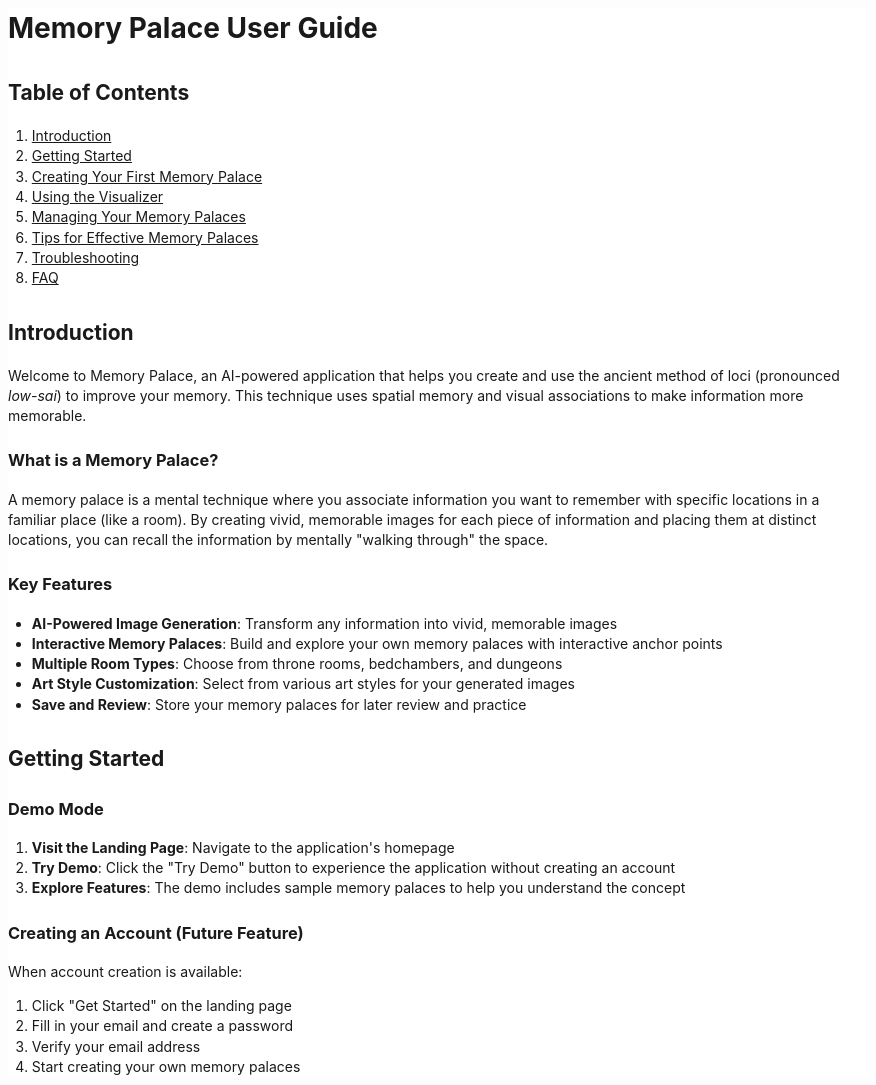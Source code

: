 # Memory Palace User Guide

## Table of Contents
1. [Introduction](#introduction)
2. [Getting Started](#getting-started)
3. [Creating Your First Memory Palace](#creating-your-first-memory-palace)
4. [Using the Visualizer](#using-the-visualizer)
5. [Managing Your Memory Palaces](#managing-your-memory-palaces)
6. [Tips for Effective Memory Palaces](#tips-for-effective-memory-palaces)
7. [Troubleshooting](#troubleshooting)
8. [FAQ](#faq)

## Introduction

Welcome to Memory Palace, an AI-powered application that helps you create and use the ancient method of loci (pronounced *low-sai*) to improve your memory. This technique uses spatial memory and visual associations to make information more memorable.

### What is a Memory Palace?

A memory palace is a mental technique where you associate information you want to remember with specific locations in a familiar place (like a room). By creating vivid, memorable images for each piece of information and placing them at distinct locations, you can recall the information by mentally "walking through" the space.

### Key Features

- **AI-Powered Image Generation**: Transform any information into vivid, memorable images
- **Interactive Memory Palaces**: Build and explore your own memory palaces with interactive anchor points
- **Multiple Room Types**: Choose from throne rooms, bedchambers, and dungeons
- **Art Style Customization**: Select from various art styles for your generated images
- **Save and Review**: Store your memory palaces for later review and practice

## Getting Started

### Demo Mode

1. **Visit the Landing Page**: Navigate to the application's homepage
2. **Try Demo**: Click the "Try Demo" button to experience the application without creating an account
3. **Explore Features**: The demo includes sample memory palaces to help you understand the concept

### Creating an Account (Future Feature)

When account creation is available:
1. Click "Get Started" on the landing page
2. Fill in your email and create a password
3. Verify your email address
4. Start creating your own memory palaces
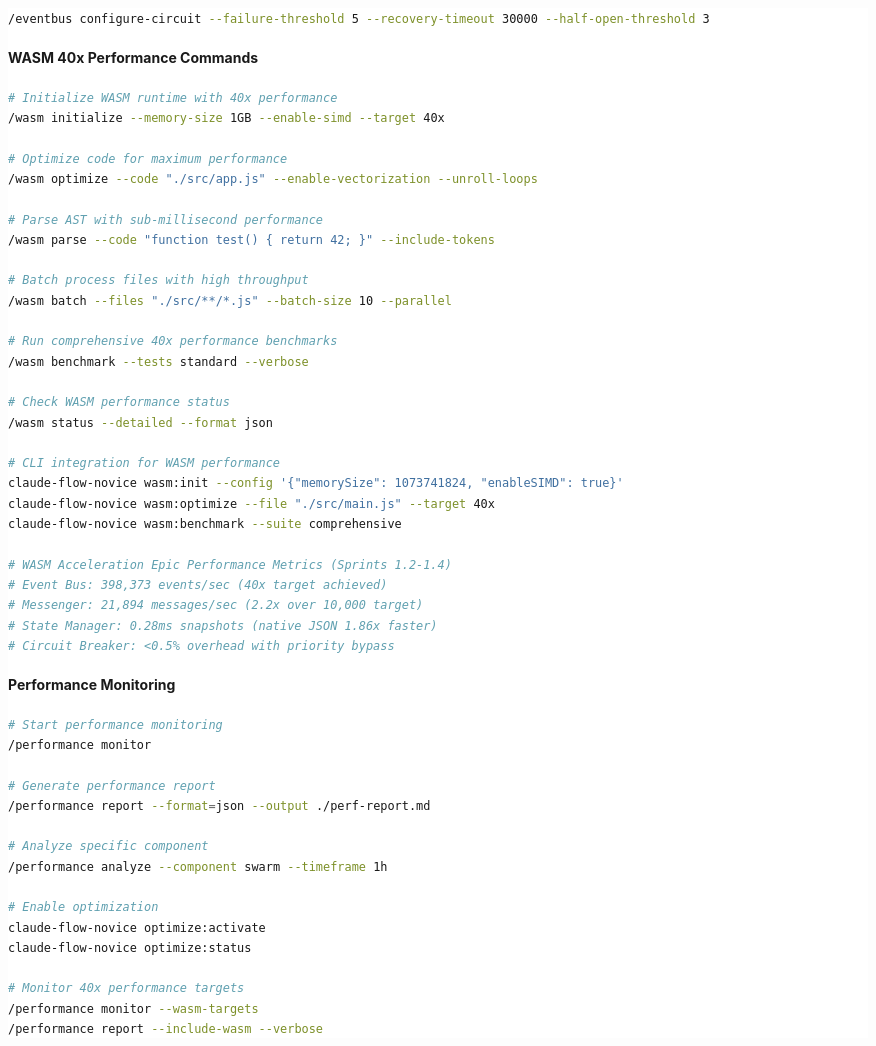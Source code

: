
 ```bash
/eventbus configure-circuit --failure-threshold 5 --recovery-timeout 30000 --half-open-threshold 3
```

#### WASM 40x Performance Commands

```bash
# Initialize WASM runtime with 40x performance
/wasm initialize --memory-size 1GB --enable-simd --target 40x

# Optimize code for maximum performance
/wasm optimize --code "./src/app.js" --enable-vectorization --unroll-loops

# Parse AST with sub-millisecond performance
/wasm parse --code "function test() { return 42; }" --include-tokens

# Batch process files with high throughput
/wasm batch --files "./src/**/*.js" --batch-size 10 --parallel

# Run comprehensive 40x performance benchmarks
/wasm benchmark --tests standard --verbose

# Check WASM performance status
/wasm status --detailed --format json

# CLI integration for WASM performance
claude-flow-novice wasm:init --config '{"memorySize": 1073741824, "enableSIMD": true}'
claude-flow-novice wasm:optimize --file "./src/main.js" --target 40x
claude-flow-novice wasm:benchmark --suite comprehensive

# WASM Acceleration Epic Performance Metrics (Sprints 1.2-1.4)
# Event Bus: 398,373 events/sec (40x target achieved)
# Messenger: 21,894 messages/sec (2.2x over 10,000 target)
# State Manager: 0.28ms snapshots (native JSON 1.86x faster)
# Circuit Breaker: <0.5% overhead with priority bypass
```

#### Performance Monitoring

```bash
# Start performance monitoring
/performance monitor

# Generate performance report
/performance report --format=json --output ./perf-report.md

# Analyze specific component
/performance analyze --component swarm --timeframe 1h

# Enable optimization
claude-flow-novice optimize:activate
claude-flow-novice optimize:status

# Monitor 40x performance targets
/performance monitor --wasm-targets
/performance report --include-wasm --verbose
```
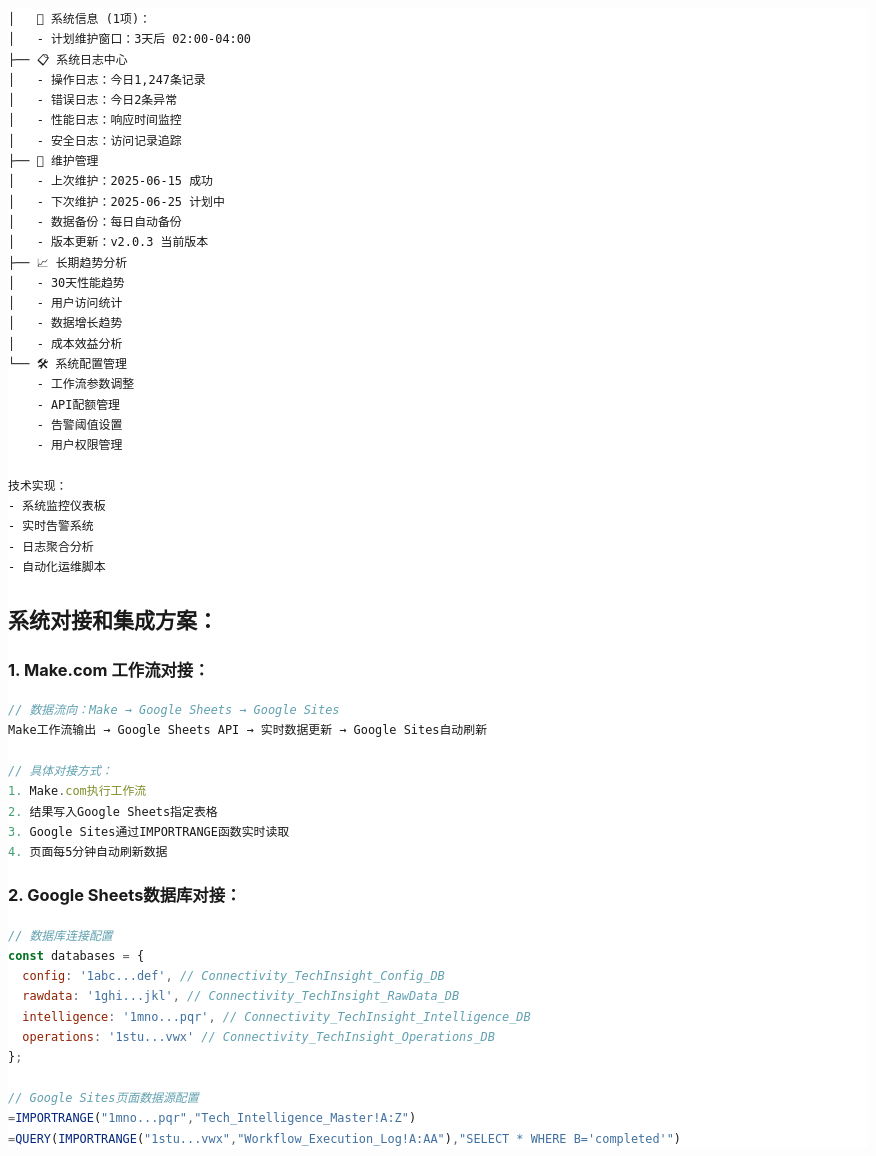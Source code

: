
 ```
│   🔵 系统信息 (1项)：
│   - 计划维护窗口：3天后 02:00-04:00
├── 📋 系统日志中心
│   - 操作日志：今日1,247条记录
│   - 错误日志：今日2条异常
│   - 性能日志：响应时间监控
│   - 安全日志：访问记录追踪
├── 🔄 维护管理
│   - 上次维护：2025-06-15 成功
│   - 下次维护：2025-06-25 计划中
│   - 数据备份：每日自动备份
│   - 版本更新：v2.0.3 当前版本
├── 📈 长期趋势分析
│   - 30天性能趋势
│   - 用户访问统计
│   - 数据增长趋势
│   - 成本效益分析
└── 🛠️ 系统配置管理
    - 工作流参数调整
    - API配额管理
    - 告警阈值设置
    - 用户权限管理

技术实现：
- 系统监控仪表板
- 实时告警系统
- 日志聚合分析
- 自动化运维脚本
```

## **系统对接和集成方案：**

### **1. Make.com 工作流对接：**
```javascript
// 数据流向：Make → Google Sheets → Google Sites
Make工作流输出 → Google Sheets API → 实时数据更新 → Google Sites自动刷新

// 具体对接方式：
1. Make.com执行工作流
2. 结果写入Google Sheets指定表格
3. Google Sites通过IMPORTRANGE函数实时读取
4. 页面每5分钟自动刷新数据
```

### **2. Google Sheets数据库对接：**
```javascript
// 数据库连接配置
const databases = {
  config: '1abc...def', // Connectivity_TechInsight_Config_DB
  rawdata: '1ghi...jkl', // Connectivity_TechInsight_RawData_DB  
  intelligence: '1mno...pqr', // Connectivity_TechInsight_Intelligence_DB
  operations: '1stu...vwx' // Connectivity_TechInsight_Operations_DB
};

// Google Sites页面数据源配置
=IMPORTRANGE("1mno...pqr","Tech_Intelligence_Master!A:Z")
=QUERY(IMPORTRANGE("1stu...vwx","Workflow_Execution_Log!A:AA"),"SELECT * WHERE B='completed'")
```
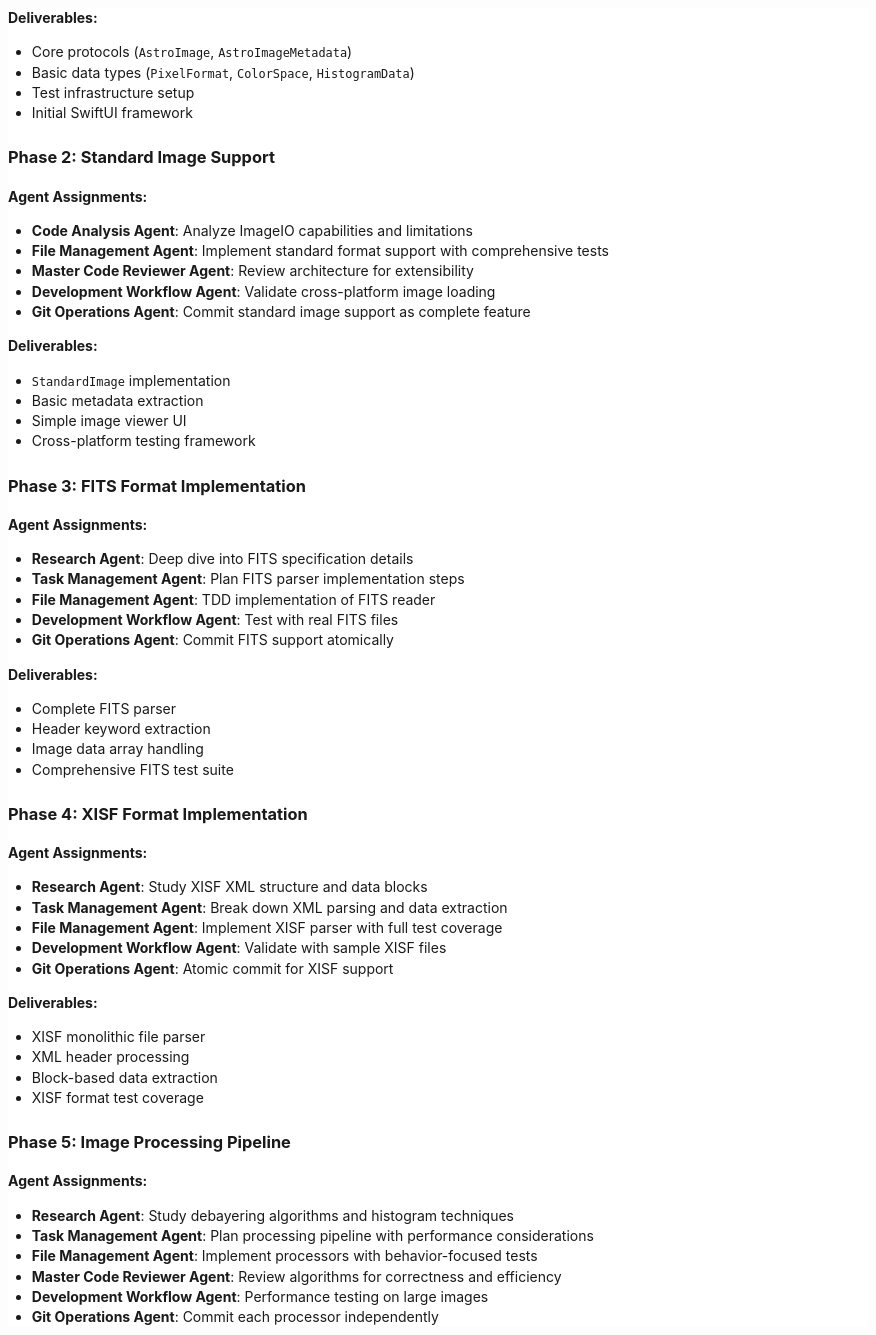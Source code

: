 **Deliverables:**
- Core protocols (`AstroImage`, `AstroImageMetadata`)
- Basic data types (`PixelFormat`, `ColorSpace`, `HistogramData`)
- Test infrastructure setup
- Initial SwiftUI framework

### Phase 2: Standard Image Support
**Agent Assignments:**
- **Code Analysis Agent**: Analyze ImageIO capabilities and limitations
- **File Management Agent**: Implement standard format support with comprehensive tests
- **Master Code Reviewer Agent**: Review architecture for extensibility
- **Development Workflow Agent**: Validate cross-platform image loading
- **Git Operations Agent**: Commit standard image support as complete feature

**Deliverables:**
- `StandardImage` implementation
- Basic metadata extraction
- Simple image viewer UI
- Cross-platform testing framework

### Phase 3: FITS Format Implementation  
**Agent Assignments:**
- **Research Agent**: Deep dive into FITS specification details
- **Task Management Agent**: Plan FITS parser implementation steps
- **File Management Agent**: TDD implementation of FITS reader
- **Development Workflow Agent**: Test with real FITS files
- **Git Operations Agent**: Commit FITS support atomically

**Deliverables:**
- Complete FITS parser
- Header keyword extraction
- Image data array handling
- Comprehensive FITS test suite

### Phase 4: XISF Format Implementation
**Agent Assignments:**
- **Research Agent**: Study XISF XML structure and data blocks
- **Task Management Agent**: Break down XML parsing and data extraction
- **File Management Agent**: Implement XISF parser with full test coverage
- **Development Workflow Agent**: Validate with sample XISF files
- **Git Operations Agent**: Atomic commit for XISF support

**Deliverables:**
- XISF monolithic file parser
- XML header processing
- Block-based data extraction
- XISF format test coverage

### Phase 5: Image Processing Pipeline
**Agent Assignments:**
- **Research Agent**: Study debayering algorithms and histogram techniques
- **Task Management Agent**: Plan processing pipeline with performance considerations
- **File Management Agent**: Implement processors with behavior-focused tests
- **Master Code Reviewer Agent**: Review algorithms for correctness and efficiency
- **Development Workflow Agent**: Performance testing on large images
- **Git Operations Agent**: Commit each processor independently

++++++++++++++++++++

**Problem description:**
Repeat the material exactly and drop each image.

**Solution for this exercise:**
Source code

: # Memory Palace User Guide

## Table of Contents
1. [Introduction](#introduction)
2. [Getting Started](#getting-started)
3. [Creating Your First Memory Palace](#creating-your-first-memory-palace)
4. [Using the Visualizer](#using-the-visualizer)
5. [Managing Your Memory Palaces](#managing-your-memory-palaces)
6. [Tips for Effective Memory Palaces](#tips-for-effective-memory-palaces)
7. [Troubleshooting](#troubleshooting)
8. [FAQ](#faq)

## Introduction

Welcome to Memory Palace, an AI-powered application that helps you create and use the ancient method of loci (pronounced *low-sai*) to improve your memory. This technique uses spatial memory and visual associations to make information more memorable.

### What is a Memory Palace?

A memory palace is a mental technique where you associate information you want to remember with specific locations in a familiar place (like a room). By creating vivid, memorable images for each piece of information and placing them at distinct locations, you can recall the information by mentally "walking through" the space.

### Key Features

- **AI-Powered Image Generation**: Transform any information into vivid, memorable images
- **Interactive Memory Palaces**: Build and explore your own memory palaces with interactive anchor points
- **Multiple Room Types**: Choose from throne rooms, bedchambers, and dungeons
- **Art Style Customization**: Select from various art styles for your generated images
- **Save and Review**: Store your memory palaces for later review and practice

## Getting Started

### Demo Mode

1. **Visit the Landing Page**: Navigate to the application's homepage
2. **Try Demo**: Click the "Try Demo" button to experience the application without creating an account
3. **Explore Features**: The demo includes sample memory palaces to help you understand the concept

### Creating an Account (Future Feature)

When account creation is available:
1. Click "Get Started" on the landing page
2. Fill in your email and create a password
3. Verify your email address
4. Start creating your own memory palaces
Source code

:
 ```bash
/eventbus configure-circuit --failure-threshold 5 --recovery-timeout 30000 --half-open-threshold 3
```

#### WASM 40x Performance Commands

```bash
# Initialize WASM runtime with 40x performance
/wasm initialize --memory-size 1GB --enable-simd --target 40x

# Optimize code for maximum performance
/wasm optimize --code "./src/app.js" --enable-vectorization --unroll-loops

# Parse AST with sub-millisecond performance
/wasm parse --code "function test() { return 42; }" --include-tokens

# Batch process files with high throughput
/wasm batch --files "./src/**/*.js" --batch-size 10 --parallel

# Run comprehensive 40x performance benchmarks
/wasm benchmark --tests standard --verbose

# Check WASM performance status
/wasm status --detailed --format json

# CLI integration for WASM performance
claude-flow-novice wasm:init --config '{"memorySize": 1073741824, "enableSIMD": true}'
claude-flow-novice wasm:optimize --file "./src/main.js" --target 40x
claude-flow-novice wasm:benchmark --suite comprehensive

# WASM Acceleration Epic Performance Metrics (Sprints 1.2-1.4)
# Event Bus: 398,373 events/sec (40x target achieved)
# Messenger: 21,894 messages/sec (2.2x over 10,000 target)
# State Manager: 0.28ms snapshots (native JSON 1.86x faster)
# Circuit Breaker: <0.5% overhead with priority bypass
```

#### Performance Monitoring

```bash
# Start performance monitoring
/performance monitor

# Generate performance report
/performance report --format=json --output ./perf-report.md

# Analyze specific component
/performance analyze --component swarm --timeframe 1h

# Enable optimization
claude-flow-novice optimize:activate
claude-flow-novice optimize:status

# Monitor 40x performance targets
/performance monitor --wasm-targets
/performance report --include-wasm --verbose
```
Source code

:
 ```
│   🔵 系统信息 (1项)：
│   - 计划维护窗口：3天后 02:00-04:00
├── 📋 系统日志中心
│   - 操作日志：今日1,247条记录
│   - 错误日志：今日2条异常
│   - 性能日志：响应时间监控
│   - 安全日志：访问记录追踪
├── 🔄 维护管理
│   - 上次维护：2025-06-15 成功
│   - 下次维护：2025-06-25 计划中
│   - 数据备份：每日自动备份
│   - 版本更新：v2.0.3 当前版本
├── 📈 长期趋势分析
│   - 30天性能趋势
│   - 用户访问统计
│   - 数据增长趋势
│   - 成本效益分析
└── 🛠️ 系统配置管理
    - 工作流参数调整
    - API配额管理
    - 告警阈值设置
    - 用户权限管理

技术实现：
- 系统监控仪表板
- 实时告警系统
- 日志聚合分析
- 自动化运维脚本
```

## **系统对接和集成方案：**

### **1. Make.com 工作流对接：**
```javascript
// 数据流向：Make → Google Sheets → Google Sites
Make工作流输出 → Google Sheets API → 实时数据更新 → Google Sites自动刷新

// 具体对接方式：
1. Make.com执行工作流
2. 结果写入Google Sheets指定表格
3. Google Sites通过IMPORTRANGE函数实时读取
4. 页面每5分钟自动刷新数据
```

### **2. Google Sheets数据库对接：**
```javascript
// 数据库连接配置
const databases = {
  config: '1abc...def', // Connectivity_TechInsight_Config_DB
  rawdata: '1ghi...jkl', // Connectivity_TechInsight_RawData_DB  
  intelligence: '1mno...pqr', // Connectivity_TechInsight_Intelligence_DB
  operations: '1stu...vwx' // Connectivity_TechInsight_Operations_DB
};

// Google Sites页面数据源配置
=IMPORTRANGE("1mno...pqr","Tech_Intelligence_Master!A:Z")
=QUERY(IMPORTRANGE("1stu...vwx","Workflow_Execution_Log!A:AA"),"SELECT * WHERE B='completed'")
```
Source code

: **Deliverables:**
- Core protocols (`AstroImage`, `AstroImageMetadata`)
- Basic data types (`PixelFormat`, `ColorSpace`, `HistogramData`)
- Test infrastructure setup
- Initial SwiftUI framework

### Phase 2: Standard Image Support
**Agent Assignments:**
- **Code Analysis Agent**: Analyze ImageIO capabilities and limitations
- **File Management Agent**: Implement standard format support with comprehensive tests
- **Master Code Reviewer Agent**: Review architecture for extensibility
- **Development Workflow Agent**: Validate cross-platform image loading
- **Git Operations Agent**: Commit standard image support as complete feature

**Deliverables:**
- `StandardImage` implementation
- Basic metadata extraction
- Simple image viewer UI
- Cross-platform testing framework

### Phase 3: FITS Format Implementation  
**Agent Assignments:**
- **Research Agent**: Deep dive into FITS specification details
- **Task Management Agent**: Plan FITS parser implementation steps
- **File Management Agent**: TDD implementation of FITS reader
- **Development Workflow Agent**: Test with real FITS files
- **Git Operations Agent**: Commit FITS support atomically

**Deliverables:**
- Complete FITS parser
- Header keyword extraction
- Image data array handling
- Comprehensive FITS test suite

### Phase 4: XISF Format Implementation
**Agent Assignments:**
- **Research Agent**: Study XISF XML structure and data blocks
- **Task Management Agent**: Break down XML parsing and data extraction
- **File Management Agent**: Implement XISF parser with full test coverage
- **Development Workflow Agent**: Validate with sample XISF files
- **Git Operations Agent**: Atomic commit for XISF support

**Deliverables:**
- XISF monolithic file parser
- XML header processing
- Block-based data extraction
- XISF format test coverage

### Phase 5: Image Processing Pipeline
**Agent Assignments:**
- **Research Agent**: Study debayering algorithms and histogram techniques
- **Task Management Agent**: Plan processing pipeline with performance considerations
- **File Management Agent**: Implement processors with behavior-focused tests
- **Master Code Reviewer Agent**: Review algorithms for correctness and efficiency
- **Development Workflow Agent**: Performance testing on large images
- **Git Operations Agent**: Commit each processor independently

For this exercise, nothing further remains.